Segment Open
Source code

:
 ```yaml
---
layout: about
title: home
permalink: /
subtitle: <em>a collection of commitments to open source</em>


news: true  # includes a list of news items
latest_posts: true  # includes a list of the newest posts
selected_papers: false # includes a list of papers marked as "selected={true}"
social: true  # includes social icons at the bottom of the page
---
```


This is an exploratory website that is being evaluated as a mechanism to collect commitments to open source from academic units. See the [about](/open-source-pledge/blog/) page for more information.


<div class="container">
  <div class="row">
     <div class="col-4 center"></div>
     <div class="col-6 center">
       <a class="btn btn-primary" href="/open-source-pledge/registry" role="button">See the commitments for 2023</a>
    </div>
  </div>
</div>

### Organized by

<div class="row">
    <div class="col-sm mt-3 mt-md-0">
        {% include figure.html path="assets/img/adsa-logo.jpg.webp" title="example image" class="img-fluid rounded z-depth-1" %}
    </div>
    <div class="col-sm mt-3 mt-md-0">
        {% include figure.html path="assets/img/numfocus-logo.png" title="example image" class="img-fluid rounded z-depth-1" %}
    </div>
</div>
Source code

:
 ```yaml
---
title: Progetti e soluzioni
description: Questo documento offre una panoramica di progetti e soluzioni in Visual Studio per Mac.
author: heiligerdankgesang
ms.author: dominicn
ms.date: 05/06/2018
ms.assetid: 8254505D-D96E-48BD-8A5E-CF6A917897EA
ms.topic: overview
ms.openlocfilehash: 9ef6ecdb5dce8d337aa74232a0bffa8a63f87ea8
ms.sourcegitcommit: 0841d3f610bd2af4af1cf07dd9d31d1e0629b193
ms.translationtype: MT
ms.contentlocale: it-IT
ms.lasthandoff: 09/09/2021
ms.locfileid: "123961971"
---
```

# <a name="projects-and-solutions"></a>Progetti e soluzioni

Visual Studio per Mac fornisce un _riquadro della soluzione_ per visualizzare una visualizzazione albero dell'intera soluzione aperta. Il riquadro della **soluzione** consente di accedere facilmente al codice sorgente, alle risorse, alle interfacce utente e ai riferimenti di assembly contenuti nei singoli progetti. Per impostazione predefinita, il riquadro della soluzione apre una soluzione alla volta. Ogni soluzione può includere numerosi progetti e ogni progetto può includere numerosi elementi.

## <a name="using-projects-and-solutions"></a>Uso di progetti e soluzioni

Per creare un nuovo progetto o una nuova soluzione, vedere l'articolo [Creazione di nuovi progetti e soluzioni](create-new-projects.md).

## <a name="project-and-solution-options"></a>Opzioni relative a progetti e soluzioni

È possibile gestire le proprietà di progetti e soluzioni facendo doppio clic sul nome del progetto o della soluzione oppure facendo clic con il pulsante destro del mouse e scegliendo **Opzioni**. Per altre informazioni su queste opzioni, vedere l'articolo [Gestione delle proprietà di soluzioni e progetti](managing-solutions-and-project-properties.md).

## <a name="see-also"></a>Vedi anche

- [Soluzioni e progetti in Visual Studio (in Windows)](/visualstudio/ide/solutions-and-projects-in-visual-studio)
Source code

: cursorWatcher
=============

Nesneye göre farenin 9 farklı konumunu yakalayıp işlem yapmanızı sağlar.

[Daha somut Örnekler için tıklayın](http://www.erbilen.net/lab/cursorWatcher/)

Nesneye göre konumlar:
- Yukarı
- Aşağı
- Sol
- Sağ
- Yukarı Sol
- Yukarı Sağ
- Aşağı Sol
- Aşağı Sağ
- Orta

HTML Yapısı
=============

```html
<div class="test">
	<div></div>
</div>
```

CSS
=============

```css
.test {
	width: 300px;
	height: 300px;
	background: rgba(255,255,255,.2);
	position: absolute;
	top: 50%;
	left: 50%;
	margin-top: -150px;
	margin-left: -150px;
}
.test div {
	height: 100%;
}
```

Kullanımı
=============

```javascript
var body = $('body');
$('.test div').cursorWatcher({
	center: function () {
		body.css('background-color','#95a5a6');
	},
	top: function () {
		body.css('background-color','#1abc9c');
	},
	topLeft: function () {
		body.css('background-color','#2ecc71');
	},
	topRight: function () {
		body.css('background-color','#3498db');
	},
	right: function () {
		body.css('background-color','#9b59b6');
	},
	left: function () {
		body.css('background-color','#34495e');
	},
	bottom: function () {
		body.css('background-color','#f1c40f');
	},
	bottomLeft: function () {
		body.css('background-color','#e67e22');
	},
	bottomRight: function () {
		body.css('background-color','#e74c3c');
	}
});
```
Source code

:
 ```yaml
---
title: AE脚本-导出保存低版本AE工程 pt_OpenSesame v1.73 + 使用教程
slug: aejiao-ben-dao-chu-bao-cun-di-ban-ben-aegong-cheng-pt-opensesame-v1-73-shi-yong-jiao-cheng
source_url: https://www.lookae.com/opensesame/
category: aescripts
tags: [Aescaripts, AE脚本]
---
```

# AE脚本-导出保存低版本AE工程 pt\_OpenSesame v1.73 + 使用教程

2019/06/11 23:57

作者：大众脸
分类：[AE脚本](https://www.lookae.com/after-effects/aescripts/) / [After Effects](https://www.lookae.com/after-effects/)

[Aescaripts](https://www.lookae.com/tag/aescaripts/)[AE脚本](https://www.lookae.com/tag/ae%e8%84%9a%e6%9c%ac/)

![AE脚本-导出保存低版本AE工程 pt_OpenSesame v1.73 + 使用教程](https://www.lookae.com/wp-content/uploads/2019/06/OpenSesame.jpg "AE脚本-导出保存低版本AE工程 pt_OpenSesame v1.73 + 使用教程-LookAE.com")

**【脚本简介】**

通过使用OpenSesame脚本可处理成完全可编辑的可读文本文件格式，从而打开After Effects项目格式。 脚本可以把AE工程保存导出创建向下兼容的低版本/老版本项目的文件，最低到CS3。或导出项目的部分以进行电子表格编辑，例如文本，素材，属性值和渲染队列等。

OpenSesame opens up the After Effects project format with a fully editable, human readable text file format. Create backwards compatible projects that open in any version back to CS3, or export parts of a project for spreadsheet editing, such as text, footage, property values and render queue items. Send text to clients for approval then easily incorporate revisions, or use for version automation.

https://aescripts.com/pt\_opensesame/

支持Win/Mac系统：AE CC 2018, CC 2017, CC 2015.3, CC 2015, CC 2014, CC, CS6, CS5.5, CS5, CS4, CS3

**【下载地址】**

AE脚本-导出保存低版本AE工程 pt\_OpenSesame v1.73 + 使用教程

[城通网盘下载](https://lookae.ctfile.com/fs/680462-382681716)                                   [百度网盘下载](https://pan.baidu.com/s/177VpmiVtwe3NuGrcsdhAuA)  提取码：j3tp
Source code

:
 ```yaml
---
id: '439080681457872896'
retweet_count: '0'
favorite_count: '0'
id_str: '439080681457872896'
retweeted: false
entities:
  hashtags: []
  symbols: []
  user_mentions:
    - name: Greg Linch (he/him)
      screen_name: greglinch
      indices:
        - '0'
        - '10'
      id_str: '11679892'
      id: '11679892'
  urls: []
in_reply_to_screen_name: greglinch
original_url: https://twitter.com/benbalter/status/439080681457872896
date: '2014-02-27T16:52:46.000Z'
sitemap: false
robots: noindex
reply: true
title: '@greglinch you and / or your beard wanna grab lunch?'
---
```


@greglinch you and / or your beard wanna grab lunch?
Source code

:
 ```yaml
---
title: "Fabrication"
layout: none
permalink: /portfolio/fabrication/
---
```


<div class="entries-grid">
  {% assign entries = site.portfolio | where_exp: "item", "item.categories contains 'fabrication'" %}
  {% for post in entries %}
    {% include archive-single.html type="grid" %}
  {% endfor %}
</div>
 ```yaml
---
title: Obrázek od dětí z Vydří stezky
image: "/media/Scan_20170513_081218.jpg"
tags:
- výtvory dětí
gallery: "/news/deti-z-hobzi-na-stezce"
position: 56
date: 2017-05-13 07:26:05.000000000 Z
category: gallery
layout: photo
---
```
Segment Closed
Scan the material line by line and report each one that contains "about".

layout: about
This is an exploratory website that is being evaluated as a mechanism to collect commitments to open source from academic units. See the [about](/open-source-pledge/blog/) page for more information.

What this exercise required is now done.